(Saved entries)
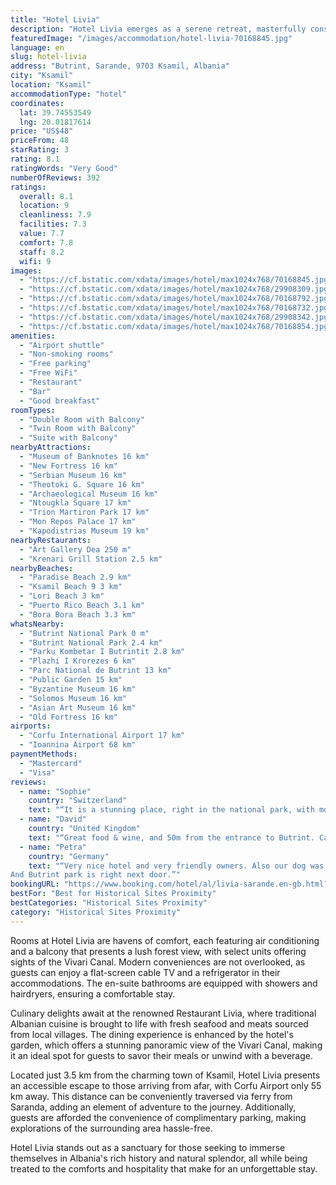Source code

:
 ```yaml
---
title: "Hotel Livia"
description: "Hotel Livia emerges as a serene retreat, masterfully constructed from wood and stone to reflect traditional Albanian architecture."
featuredImage: "/images/accommodation/hotel-livia-70168845.jpg"
language: en
slug: hotel-livia
address: "Butrint, Sarande, 9703 Ksamil, Albania"
city: "Ksamil"
location: "Ksamil"
accommodationType: "hotel"
coordinates:
  lat: 39.74553549
  lng: 20.01817614
price: "US$48"
priceFrom: 48
starRating: 3
rating: 8.1
ratingWords: "Very Good"
numberOfReviews: 392
ratings:
  overall: 8.1
  location: 9
  cleanliness: 7.9
  facilities: 7.3
  value: 7.7
  comfort: 7.8
  staff: 8.2
  wifi: 9
images:
  - "https://cf.bstatic.com/xdata/images/hotel/max1024x768/70168845.jpg?k=d4e6d1d35dc2217cda539bfc0b5b4d99375c5335bdbacc52b08b3c4104c5da7c&o=&hp=1"
  - "https://cf.bstatic.com/xdata/images/hotel/max1024x768/29908309.jpg?k=ca4a8a51f52f75276bebbe327f3805987cf45cfc9e04ccf5dc3a0a68c3474269&o=&hp=1"
  - "https://cf.bstatic.com/xdata/images/hotel/max1024x768/70168792.jpg?k=0bc4a5b63b1d6151a49db4fbf0f9182bbe0a2fa602f0020b0113abf7482ff50d&o=&hp=1"
  - "https://cf.bstatic.com/xdata/images/hotel/max1024x768/70168732.jpg?k=1b3393f3ee26e8d982e90ac74ed1d5ffa5b1658475bde609020014a64dad8a04&o=&hp=1"
  - "https://cf.bstatic.com/xdata/images/hotel/max1024x768/29908342.jpg?k=d168ce0d36e7e939049ef2706a2ac0b75433bdd54c21b3f0ba87e3ac31e4a938&o=&hp=1"
  - "https://cf.bstatic.com/xdata/images/hotel/max1024x768/70168854.jpg?k=241889f6886e84dc4c6387eef871c2f9ba4b6c6b035ada769bc42e18502ae142&o=&hp=1"
amenities:
  - "Airport shuttle"
  - "Non-smoking rooms"
  - "Free parking"
  - "Free WiFi"
  - "Restaurant"
  - "Bar"
  - "Good breakfast"
roomTypes:
  - "Double Room with Balcony"
  - "Twin Room with Balcony"
  - "Suite with Balcony"
nearbyAttractions:
  - "Museum of Banknotes 16 km"
  - "New Fortress 16 km"
  - "Serbian Museum 16 km"
  - "Theotoki G. Square 16 km"
  - "Archaeological Museum 16 km"
  - "Ntougkla Square 17 km"
  - "Trion Martiron Park 17 km"
  - "Mon Repos Palace 17 km"
  - "Kapodistrias Museum 19 km"
nearbyRestaurants:
  - "Art Gallery Dea 250 m"
  - "Krenari Grill Station 2.5 km"
nearbyBeaches:
  - "Paradise Beach 2.9 km"
  - "Ksamil Beach 9 3 km"
  - "Lori Beach 3 km"
  - "Puerto Rico Beach 3.1 km"
  - "Bora Bora Beach 3.3 km"
whatsNearby:
  - "Butrint National Park 0 m"
  - "Butrint National Park 2.4 km"
  - "Parku Kombetar I Butrintit 2.8 km"
  - "Plazhi I Krorezes 6 km"
  - "Parc National de Butrint 13 km"
  - "Public Garden 15 km"
  - "Byzantine Museum 16 km"
  - "Solomos Museum 16 km"
  - "Asian Art Museum 16 km"
  - "Old Fortress 16 km"
airports:
  - "Corfu International Airport 17 km"
  - "Ioannina Airport 68 km"
paymentMethods:
  - "Mastercard"
  - "Visa"
reviews:
  - name: "Sophie"
    country: "Switzerland"
    text: "“It is a stunning place, right in the national park, with most welcoming hosts and delicious, fresh food! thank you - and can‘t wait to come again!”"
  - name: "David"
    country: "United Kingdom"
    text: "“Great food & wine, and 50m from the entrance to Butrint. Car Park opposite means you can be first in next morning, and drive away after the visit. Queues were almost back to Saranda when we left.”"
  - name: "Petra"
    country: "Germany"
    text: "“Very nice hotel and very friendly owners. Also our dog was welcome there.
And Butrint park is right next door.”"
bookingURL: "https://www.booking.com/hotel/al/livia-sarande.en-gb.html?aid=8035640"
bestFor: "Best for Historical Sites Proximity"
bestCategories: "Historical Sites Proximity"
category: "Historical Sites Proximity"
---
```


Rooms at Hotel Livia are havens of comfort, each featuring air conditioning and a balcony that presents a lush forest view, with select units offering sights of the Vivari Canal. Modern conveniences are not overlooked, as guests can enjoy a flat-screen cable TV and a refrigerator in their accommodations. The en-suite bathrooms are equipped with showers and hairdryers, ensuring a comfortable stay.

Culinary delights await at the renowned Restaurant Livia, where traditional Albanian cuisine is brought to life with fresh seafood and meats sourced from local villages. The dining experience is enhanced by the hotel's garden, which offers a stunning panoramic view of the Vivari Canal, making it an ideal spot for guests to savor their meals or unwind with a beverage.

Located just 3.5 km from the charming town of Ksamil, Hotel Livia presents an accessible escape to those arriving from afar, with Corfu Airport only 55 km away. This distance can be conveniently traversed via ferry from Saranda, adding an element of adventure to the journey. Additionally, guests are afforded the convenience of complimentary parking, making explorations of the surrounding area hassle-free.

Hotel Livia stands out as a sanctuary for those seeking to immerse themselves in Albania's rich history and natural splendor, all while being treated to the comforts and hospitality that make for an unforgettable stay.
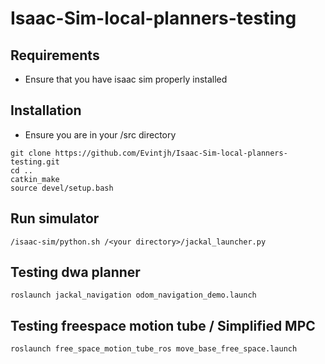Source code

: # Isaac-Sim-local-planners-testing

## Requirements
- Ensure that you have isaac sim properly installed

## Installation
- Ensure you are in your <workspace>/src directory
```
git clone https://github.com/Evintjh/Isaac-Sim-local-planners-testing.git
cd ..
catkin_make
source devel/setup.bash
```

## Run simulator
```
/isaac-sim/python.sh /<your directory>/jackal_launcher.py
```

## Testing dwa planner
```
roslaunch jackal_navigation odom_navigation_demo.launch
```

## Testing freespace motion tube / Simplified MPC
```
roslaunch free_space_motion_tube_ros move_base_free_space.launch
```
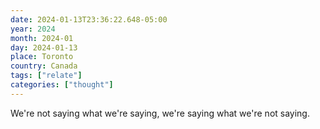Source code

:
 ```yaml
---
date: 2024-01-13T23:36:22.648-05:00
year: 2024
month: 2024-01
day: 2024-01-13
place: Toronto
country: Canada
tags: ["relate"]
categories: ["thought"]
---
```

We're not saying what we're saying, we're saying what we're not saying.
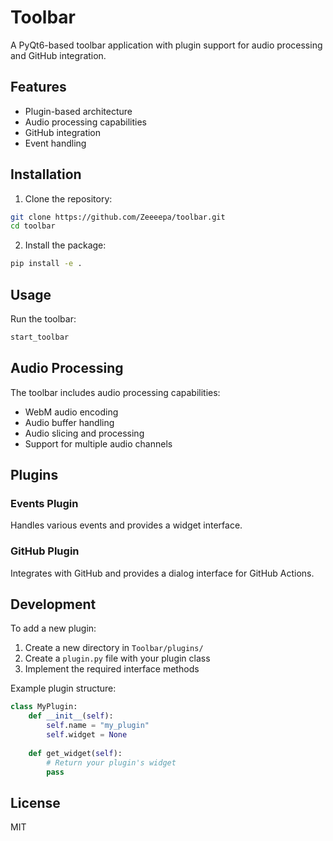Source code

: # Toolbar

A PyQt6-based toolbar application with plugin support for audio processing and GitHub integration.

## Features

- Plugin-based architecture
- Audio processing capabilities
- GitHub integration
- Event handling

## Installation

1. Clone the repository:
```bash
git clone https://github.com/Zeeeepa/toolbar.git
cd toolbar
```

2. Install the package:
```bash
pip install -e .
```

## Usage

Run the toolbar:
```bash
start_toolbar
```

## Audio Processing

The toolbar includes audio processing capabilities:
- WebM audio encoding
- Audio buffer handling
- Audio slicing and processing
- Support for multiple audio channels

## Plugins

### Events Plugin
Handles various events and provides a widget interface.

### GitHub Plugin
Integrates with GitHub and provides a dialog interface for GitHub Actions.

## Development

To add a new plugin:

1. Create a new directory in `Toolbar/plugins/`
2. Create a `plugin.py` file with your plugin class
3. Implement the required interface methods

Example plugin structure:
```python
class MyPlugin:
    def __init__(self):
        self.name = "my_plugin"
        self.widget = None
        
    def get_widget(self):
        # Return your plugin's widget
        pass
```

## License

MIT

*WHAT IS REQUIRED*. Repeat exactly the lines above from the one with "- Plugin-based architecture" up to and including the one with "The toolbar includes". No other line belongs in the reply.

*RESPONSE TO THIS TASK*.
- Plugin-based architecture
- Audio processing capabilities
- GitHub integration
- Event handling

## Installation

1. Clone the repository:
```bash
git clone https://github.com/Zeeeepa/toolbar.git
cd toolbar
```

2. Install the package:
```bash
pip install -e .
```

## Usage

Run the toolbar:
```bash
start_toolbar
```

## Audio Processing

The toolbar includes audio processing capabilities:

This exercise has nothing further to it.